Acórdão nº 01083/14.1BEBRG de Tribunal Central Administrativo Norte, 13 de Março de 2020

Magistrado ResponsávelHelena Ribeiro
Data da Resolução13 de Março de 2020
EmissorTribunal Central Administrativo Norte

Acordam em conferência os juízes deste Tribunal Central Administrativo Norte, Secção do Contencioso Administrativo: I – RELATÓRIO 1.1.M.

, com domicílio no Caminho (…), freguesia de (...), (…) intentou a presente ação administrativa comum contra o ESTADO PORTUGUÊS, o MINISTÉRIO DA JUSTIÇA e o INSTITUTO DE GESTÃO FINANCEIRA E EQUIPAMENTOS DA JUSTIÇA (IGFEJ), pedindo a condenação dos RR. no pagamento de uma indemnização no montante de € 396.057,82 (trezentos e noventa e seis mil, cinquenta e sete euros e oitenta e dois cêntimos) em razão de responsabilidade civil extracontratual do Estado.

Alega, para tanto, em síntese, que celebrou no 1.º Cartório Notarial de (...) uma escritura pública de mútuo com hipoteca através da qual emprestou ao Sr. J. e esposa A. a quantia de 35 milhões de escudos, tendo, simultaneamente, sido constituída hipoteca sobre um imóvel sito no lugar de (...) para garantia do respetivo pagamento, acrescentando que a aludida escritura pública foi outorgada por si e pelo Sr. J., sendo que este último outorgou em nome próprio e na qualidade de procurador da sua esposa A., tendo exibido a correspondente procuração.

Mais refere que, na sequência do incumprimento do pagamento da quantia mutuada tentou reaver o dinheiro o que não conseguiu, uma vez que o Sr. J. foi declarado falido e, apesar de ter intentado uma ação executiva contra a Sra. A., a verdade é que, por acórdão do Tribunal da Relação de Guimarães transitado em julgado foi decidido que a procuração que o Sr. Ribeiro utilizou no ato de escritura pública para representar a sua esposa não lhe conferia poderes para, em nome desta, confessar qualquer dívida ou acordar algum mútuo, tendo, consequentemente, sido julgada extinta a execução contra a Sra. A..
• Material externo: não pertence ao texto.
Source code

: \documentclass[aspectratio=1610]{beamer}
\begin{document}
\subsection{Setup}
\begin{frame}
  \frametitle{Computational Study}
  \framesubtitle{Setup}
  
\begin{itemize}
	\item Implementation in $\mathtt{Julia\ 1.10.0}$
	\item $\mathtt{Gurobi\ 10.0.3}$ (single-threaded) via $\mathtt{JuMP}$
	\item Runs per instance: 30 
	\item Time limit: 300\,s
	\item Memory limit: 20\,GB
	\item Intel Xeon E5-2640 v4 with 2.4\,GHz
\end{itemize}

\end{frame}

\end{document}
Alega ainda, que não conseguiu recuperar a quantia mutuada, impossibilidade que se deveu à negligência do Senhor Ajudante Principal do Cartório, que foi quem realizou o ato de escritura, uma vez que este não cumpriu o dever de observância dos poderes do outorgante marido J., constantes da procuração, para se confessar devedor em representação da sua esposa A..
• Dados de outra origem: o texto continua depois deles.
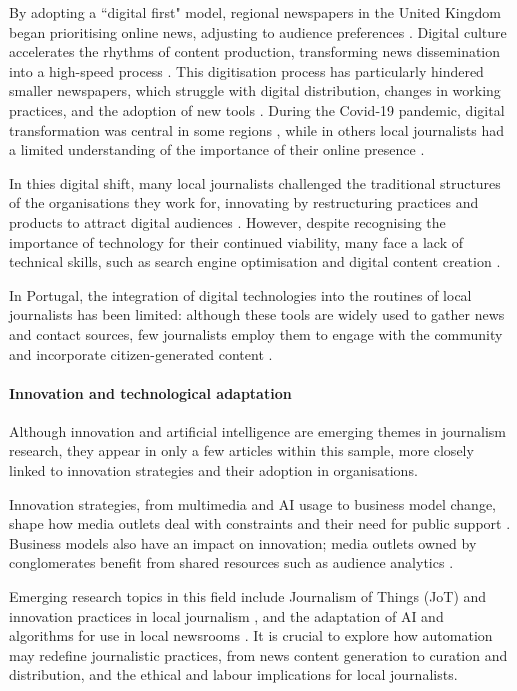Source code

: \documentclass[english]{textolivre}
\begin{document}
By adopting a ``digital first" model, regional newspapers in the United Kingdom began prioritising online news, adjusting to audience preferences \cite{clark2023}. Digital culture accelerates the rhythms of content production, transforming news dissemination into a high-speed process \cite{hagen2022, hradziushka2020}. This digitisation process has particularly hindered smaller newspapers, which struggle with digital distribution, changes in working practices, and the adoption of new tools \cite{ali2019}. During the Covid-19 pandemic, digital transformation was central in some regions \cite{gurkan2023}, while in others local journalists had a limited understanding of the importance of their online presence \cite{ivask2024}.

In thies digital shift, many local journalists challenged the traditional structures of the organisations they work for, innovating by restructuring practices and products to attract digital audiences \cite{jenkins2021}. However, despite recognising the importance of technology for their continued viability, many face a lack of technical skills, such as search engine optimisation and digital content creation \cite{esa2022}.

In Portugal, the integration of digital technologies into the routines of local journalists has been limited: although these tools are widely used to gather news and contact sources, few journalists employ them to engage with the community and incorporate citizen-generated content \cite{jeronimo2022}.

\paragraph{Innovation and technological adaptation}
Although innovation and artificial intelligence are emerging themes in journalism research, they appear in only a few articles within this sample, more closely linked to innovation strategies and their adoption in organisations.

Innovation strategies, from multimedia and AI usage to business model change, shape how media outlets deal with constraints and their need for public support \cite{wilczek2021}. Business models also have an impact on innovation; media outlets owned by conglomerates benefit from shared resources such as audience analytics \cite{puijk2021}.

Emerging research topics in this field include Journalism of Things (JoT) and innovation practices in local journalism \cite{hamm2022}, and the adaptation of AI and algorithms for use in local newsrooms \cite{dralega2023}. It is crucial to explore how automation may redefine journalistic practices, from news content generation to curation and distribution, and the ethical and labour implications for local journalists.
\end{document}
*O IGFEJ contestou ( cfr. fls. 119 a 123 do suporte físico do processo), arguindo a exceção da ineptidão da p.i. e da sua ilegitimidade passiva, defendendo-se ainda por impugnação, requerendo a improcedência da presente ação.

*O Ministério da Justiça contestou ( cfr. fls. 126 a 132 do suporte físico do processo) arguindo as exceções da ilegitimidade passiva e da prescrição do direito invocado pelo autor, defendendo-se ainda por impugnação.

*O Estado Português, representado pelo Ministério Público, contestou, defendendo-se por exceção e por impugnação ( cfr. fls.139 a 150 do suporte físico do processo).

Na defesa por exceção invocou a ilegitimidade passiva do Ministério da Justiça e a prescrição do direito invocado pelo Autor.

No que concerne à defesa por impugnação, alegou, em síntese, que pelo Ajudante Principal do notário onde foi elaborada a escritura de mútuo com hipoteca não foi violado qualquer preceito legal; que a sua conduta não era, por si só, idónea a produzir os alegados danos; que, a haver negligência a mesma caberá ao aqui A. que não apresentou tempestivamente recurso do acórdão do Tribunal da Relação de Guimarães.

Mais alegou que a hipoteca era inútil uma vez que existiam já duas hipotecas voluntárias registadas com datas anteriores, e que o A. não explicou quais as diligências adotadas tendentes à cobrança da dívida, defendendo, por conseguinte, não estarem preenchidos os pressupostos da obrigação de indemnizar.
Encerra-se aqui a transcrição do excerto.